Required action -
Quote the listing in full, exactly as given, minus any pictures.

Materials provided -
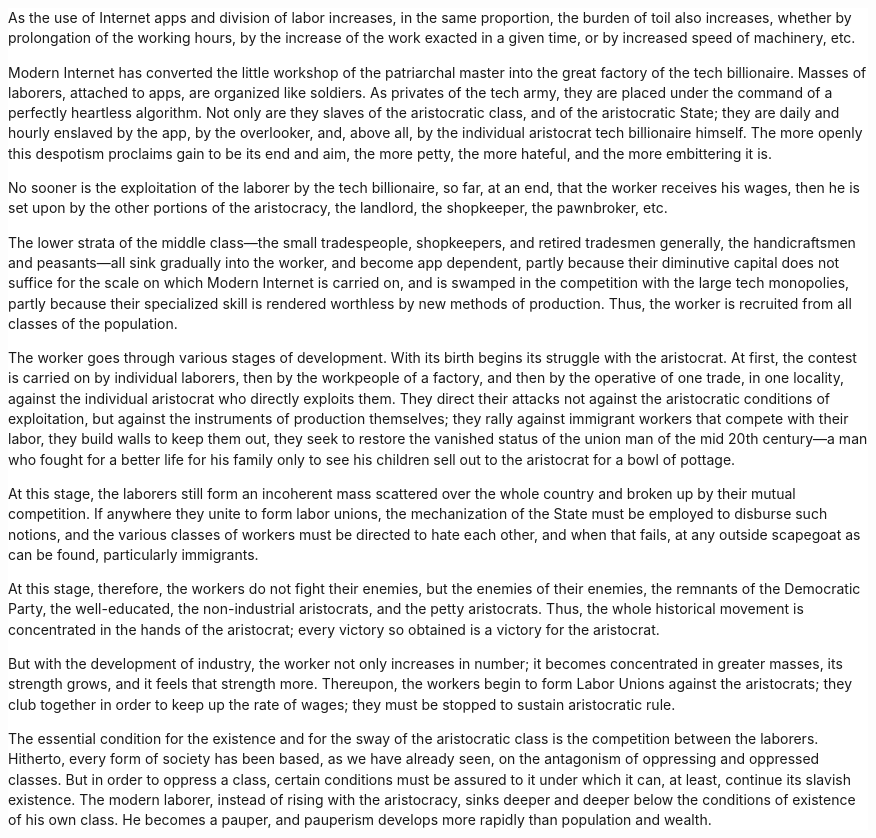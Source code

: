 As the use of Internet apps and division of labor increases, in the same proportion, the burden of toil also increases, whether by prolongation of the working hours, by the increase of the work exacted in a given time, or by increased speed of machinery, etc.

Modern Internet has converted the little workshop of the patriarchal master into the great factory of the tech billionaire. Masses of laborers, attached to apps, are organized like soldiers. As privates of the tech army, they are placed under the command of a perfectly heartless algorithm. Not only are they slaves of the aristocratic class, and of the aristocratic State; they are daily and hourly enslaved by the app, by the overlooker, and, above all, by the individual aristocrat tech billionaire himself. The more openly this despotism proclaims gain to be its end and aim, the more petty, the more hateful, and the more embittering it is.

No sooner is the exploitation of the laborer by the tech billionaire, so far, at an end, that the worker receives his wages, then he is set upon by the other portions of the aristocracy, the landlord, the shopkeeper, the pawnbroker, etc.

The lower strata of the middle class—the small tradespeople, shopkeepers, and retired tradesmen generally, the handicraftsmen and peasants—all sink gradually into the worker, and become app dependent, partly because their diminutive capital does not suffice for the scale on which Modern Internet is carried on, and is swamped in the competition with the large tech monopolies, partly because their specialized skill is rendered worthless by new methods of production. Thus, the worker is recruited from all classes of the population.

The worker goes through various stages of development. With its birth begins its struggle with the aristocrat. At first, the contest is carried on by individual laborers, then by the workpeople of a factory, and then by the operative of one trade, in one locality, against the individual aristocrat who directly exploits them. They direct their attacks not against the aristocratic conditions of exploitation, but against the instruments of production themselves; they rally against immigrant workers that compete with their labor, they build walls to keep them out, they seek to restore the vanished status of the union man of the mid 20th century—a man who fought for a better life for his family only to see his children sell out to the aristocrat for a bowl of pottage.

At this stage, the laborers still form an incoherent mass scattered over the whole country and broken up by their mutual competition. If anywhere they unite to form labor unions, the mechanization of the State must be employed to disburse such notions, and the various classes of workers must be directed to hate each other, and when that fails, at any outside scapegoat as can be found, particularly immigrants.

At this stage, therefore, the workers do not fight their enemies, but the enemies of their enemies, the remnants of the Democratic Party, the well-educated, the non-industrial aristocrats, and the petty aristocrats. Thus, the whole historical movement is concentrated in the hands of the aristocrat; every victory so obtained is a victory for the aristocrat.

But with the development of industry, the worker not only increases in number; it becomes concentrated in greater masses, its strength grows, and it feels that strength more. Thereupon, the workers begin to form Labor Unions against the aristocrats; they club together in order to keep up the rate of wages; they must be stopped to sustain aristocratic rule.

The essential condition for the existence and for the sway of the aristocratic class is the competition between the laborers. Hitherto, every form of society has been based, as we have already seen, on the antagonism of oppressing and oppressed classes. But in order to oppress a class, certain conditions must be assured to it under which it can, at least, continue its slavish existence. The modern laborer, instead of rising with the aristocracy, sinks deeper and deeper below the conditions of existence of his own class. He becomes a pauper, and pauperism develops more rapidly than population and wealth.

Result below -
Source code

: As the use of Internet apps and division of labor increases, in the same proportion, the burden of toil also increases, whether by prolongation of the working hours, by the increase of the work exacted in a given time, or by increased speed of machinery, etc.

Modern Internet has converted the little workshop of the patriarchal master into the great factory of the tech billionaire. Masses of laborers, attached to apps, are organized like soldiers. As privates of the tech army, they are placed under the command of a perfectly heartless algorithm. Not only are they slaves of the aristocratic class, and of the aristocratic State; they are daily and hourly enslaved by the app, by the overlooker, and, above all, by the individual aristocrat tech billionaire himself. The more openly this despotism proclaims gain to be its end and aim, the more petty, the more hateful, and the more embittering it is.

No sooner is the exploitation of the laborer by the tech billionaire, so far, at an end, that the worker receives his wages, then he is set upon by the other portions of the aristocracy, the landlord, the shopkeeper, the pawnbroker, etc.

The lower strata of the middle class—the small tradespeople, shopkeepers, and retired tradesmen generally, the handicraftsmen and peasants—all sink gradually into the worker, and become app dependent, partly because their diminutive capital does not suffice for the scale on which Modern Internet is carried on, and is swamped in the competition with the large tech monopolies, partly because their specialized skill is rendered worthless by new methods of production. Thus, the worker is recruited from all classes of the population.

The worker goes through various stages of development. With its birth begins its struggle with the aristocrat. At first, the contest is carried on by individual laborers, then by the workpeople of a factory, and then by the operative of one trade, in one locality, against the individual aristocrat who directly exploits them. They direct their attacks not against the aristocratic conditions of exploitation, but against the instruments of production themselves; they rally against immigrant workers that compete with their labor, they build walls to keep them out, they seek to restore the vanished status of the union man of the mid 20th century—a man who fought for a better life for his family only to see his children sell out to the aristocrat for a bowl of pottage.

At this stage, the laborers still form an incoherent mass scattered over the whole country and broken up by their mutual competition. If anywhere they unite to form labor unions, the mechanization of the State must be employed to disburse such notions, and the various classes of workers must be directed to hate each other, and when that fails, at any outside scapegoat as can be found, particularly immigrants.

At this stage, therefore, the workers do not fight their enemies, but the enemies of their enemies, the remnants of the Democratic Party, the well-educated, the non-industrial aristocrats, and the petty aristocrats. Thus, the whole historical movement is concentrated in the hands of the aristocrat; every victory so obtained is a victory for the aristocrat.

But with the development of industry, the worker not only increases in number; it becomes concentrated in greater masses, its strength grows, and it feels that strength more. Thereupon, the workers begin to form Labor Unions against the aristocrats; they club together in order to keep up the rate of wages; they must be stopped to sustain aristocratic rule.

The essential condition for the existence and for the sway of the aristocratic class is the competition between the laborers. Hitherto, every form of society has been based, as we have already seen, on the antagonism of oppressing and oppressed classes. But in order to oppress a class, certain conditions must be assured to it under which it can, at least, continue its slavish existence. The modern laborer, instead of rising with the aristocracy, sinks deeper and deeper below the conditions of existence of his own class. He becomes a pauper, and pauperism develops more rapidly than population and wealth.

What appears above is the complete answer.